NOTE: This is still a work-in-progress and far from finished. It is free to use and not sold or monetized in any way. It has NOT been audited or reviewed. For testing purposes only, not a replacement for your current messaging app. I have open source examples of various part of the app and im sure more investigation needs to be done for all details of this project. USE RESPONSIBLY!
I usually post along the lines of "promoting my project". I'm aiming for this post to be more technical. I hope to make it clear how the project works and some features/capabilities I will be working on. Feel free to reach out for clarity.
Im aiming to create the "theoretically" most secure messaging app. This has to be entirely theoretical because its impossible to create the "most secure messaging app". Cyber-security is a constantly evolving field and no system can be completely secure.
If you'd humor me, i tried to create an exhaustive list of features and practices that could help make my messaging app as secure as possible. Id like to open it up to scrutiny.
(Im grouping into green, orange and red because i coudnt think of a more appropriate title for the grouping.)
Green
- P2P - so that it can be decentralized and not rely on a central server for exchanging messages. The project is using WebRTC to establish a p2p connection between browsers.
- End to end encryption - so that even if the messages are intercepted, they cannot be read. The project is using an application-level cascading cipher on top of the encryption provided by WebRTC. the key sub-protocols involves in the approach are Signal, MLS and AES. while there has been pushback on the cascading cipher, rest-assured that this is functioning on and application-level and the purpose of the cipher is that it guarantees that the "stronger" algoritm comes up on top. any failure will result in a cascading failure... ultimately redundent on top of the mandated WebRTC encryption. i would plan to add more protocols into this cascade to investigate post-quantum solutions.

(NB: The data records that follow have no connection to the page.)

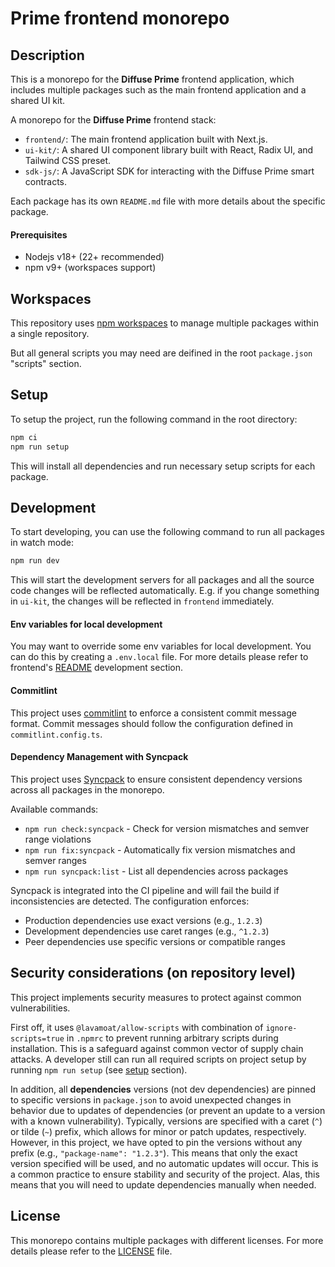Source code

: # Prime frontend monorepo

## Description

This is a monorepo for the **Diffuse Prime** frontend application, which includes multiple packages such as the main frontend application and a shared UI kit.

A monorepo for the **Diffuse Prime** frontend stack:

- `frontend/`: The main frontend application built with Next.js.
- `ui-kit/`: A shared UI component library built with React, Radix UI, and Tailwind CSS preset.
- `sdk-js/`: A JavaScript SDK for interacting with the Diffuse Prime smart contracts.

Each package has its own `README.md` file with more details about the specific package.

#### Prerequisites

- Nodejs v18+ (22+ recommended)
- npm v9+ (workspaces support)

## Workspaces

This repository uses [npm workspaces](https://docs.npmjs.com/cli/using-npm/workspaces) to manage multiple packages within a single repository.

But all general scripts you may need are deifined in the root `package.json` "scripts" section.

## Setup

To setup the project, run the following command in the root directory:

```bash
npm ci
npm run setup
```

This will install all dependencies and run necessary setup scripts for each package.

## Development

To start developing, you can use the following command to run all packages in watch mode:

```bash
npm run dev
```

This will start the development servers for all packages and all the source code changes will be reflected automatically. E.g. if you change something in `ui-kit`, the changes will be reflected in `frontend` immediately.

#### Env variables for local development

You may want to override some env variables for local development. You can do this by creating a `.env.local` file. For more details please refer to frontend's [README](./frontend/README.md) development section.

#### Commitlint

This project uses [commitlint](https://commitlint.js.org/) to enforce a consistent commit message format. Commit messages should follow the configuration defined in `commitlint.config.ts`.

#### Dependency Management with Syncpack

This project uses [Syncpack](https://jamiemason.github.io/syncpack/) to ensure consistent dependency versions across all packages in the monorepo.

Available commands:

- `npm run check:syncpack` - Check for version mismatches and semver range violations
- `npm run fix:syncpack` - Automatically fix version mismatches and semver ranges
- `npm run syncpack:list` - List all dependencies across packages

Syncpack is integrated into the CI pipeline and will fail the build if inconsistencies are detected. The configuration enforces:

- Production dependencies use exact versions (e.g., `1.2.3`)
- Development dependencies use caret ranges (e.g., `^1.2.3`)
- Peer dependencies use specific versions or compatible ranges

## Security considerations (on repository level)

This project implements security measures to protect against common vulnerabilities.

First off, it uses `@lavamoat/allow-scripts` with combination of `ignore-scripts=true` in `.npmrc` to prevent running arbitrary scripts during installation. This is a safeguard against common vector of supply chain attacks. A developer still can run all required scripts on project setup by running `npm run setup` (see [setup](#setup) section).

In addition, all **dependencies** versions (not dev dependencies) are pinned to specific versions in `package.json` to avoid unexpected changes in behavior due to updates of dependencies (or prevent an update to a version with a known vulnerability).
Typically, versions are specified with a caret (`^`) or tilde (`~`) prefix, which allows for minor or patch updates, respectively. However, in this project, we have opted to pin the versions without any prefix (e.g., `"package-name": "1.2.3"`).
This means that only the exact version specified will be used, and no automatic updates will occur.
This is a common practice to ensure stability and security of the project. Alas, this means that you will need to update dependencies manually when needed.

## License

This monorepo contains multiple packages with different licenses.
For more details please refer to the [LICENSE](./LICENSE.md) file.
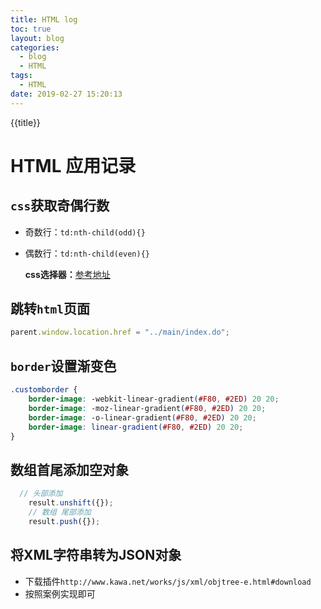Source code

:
 ```yaml
---
title: HTML log 
toc: true
layout: blog
categories:
  - blog
  - HTML
tags:
  - HTML
date: 2019-02-27 15:20:13
---
```

{{title}}
<!-- more -->
# HTML 应用记录	

## `css`获取奇偶行数		

* 奇数行：`td:nth-child(odd){}`
* 偶数行：`td:nth-child(even){}`

	**css选择器：**<a href="http://www.w3school.com.cn/cssref/css_selectors.asp" target="_blank">参考地址</a> 

## 跳转`html`页面	

```js
parent.window.location.href = "../main/index.do";
```

## `border`设置渐变色	

```css
.customborder {
	border-image: -webkit-linear-gradient(#F80, #2ED) 20 20;
	border-image: -moz-linear-gradient(#F80, #2ED) 20 20;
	border-image: -o-linear-gradient(#F80, #2ED) 20 20;
	border-image: linear-gradient(#F80, #2ED) 20 20;
}
```

## 数组首尾添加空对象

```js
  // 头部添加
	result.unshift({});
	// 数组 尾部添加
	result.push({});
```

## 将XML字符串转为JSON对象

* 下载插件`http://www.kawa.net/works/js/xml/objtree-e.html#download`
* 按照案例实现即可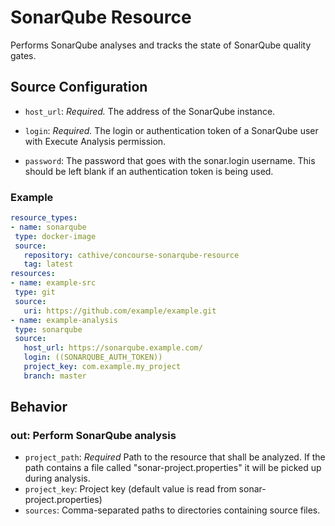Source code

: # SonarQube Resource

Performs SonarQube analyses and tracks the state of SonarQube quality gates.

## Source Configuration

* `host_url`: *Required.* The address of the SonarQube instance.

* `login`: *Required.* The login or authentication token of a SonarQube user with Execute Analysis
  permission.

* `password`: The password that goes with the sonar.login username. This should be left blank if an
  authentication token is being used.

 ### Example
 ```yaml
 resource_types:
 - name: sonarqube
  type: docker-image
  source:
    repository: cathive/concourse-sonarqube-resource
    tag: latest
resources:
- name: example-src
  type: git
  source:
    uri: https://github.com/example/example.git
- name: example-analysis
  type: sonarqube
  source:
    host_url: https://sonarqube.example.com/
    login: ((SONARQUBE_AUTH_TOKEN))
    project_key: com.example.my_project
    branch: master
 ```

## Behavior

### out: Perform SonarQube analysis
* `project_path`: *Required* Path to the resource that shall be analyzed.
  If the path contains a file called "sonar-project.properties" it will be picked
  up during analysis.
* `project_key`: Project key (default value is read from sonar-project.properties)
* `sources`: Comma-separated paths to directories containing source files.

- Perfect forward secrecy - so that if a key is compromised, past messages cannot be decrypted. WebRTC already provides a reasonable support for this in firefox. but the signal and mls protocol in the cascading cipher also contribute resiliance in this regard.
- Key management - so that users can manage their own keys and not rely on a central authority. there is key focus on having local-only encryption keys. sets of keys are generated for each new connection and resued in future sessions.
- Secure signaling - so that the initial connection between peers is established securely. there are many approaches to secure signaling and while a good approach could be exchanging connection data offline, i would also be further improving this by providing more options. its possible to establish a webrtc connection without a connection-broker like this.
- Minimal infrastructure - so that there are fewer points of failure and attack. in the Webrtc approach, messages can be sent without the need of a central server and would also work in an offline hotspot network.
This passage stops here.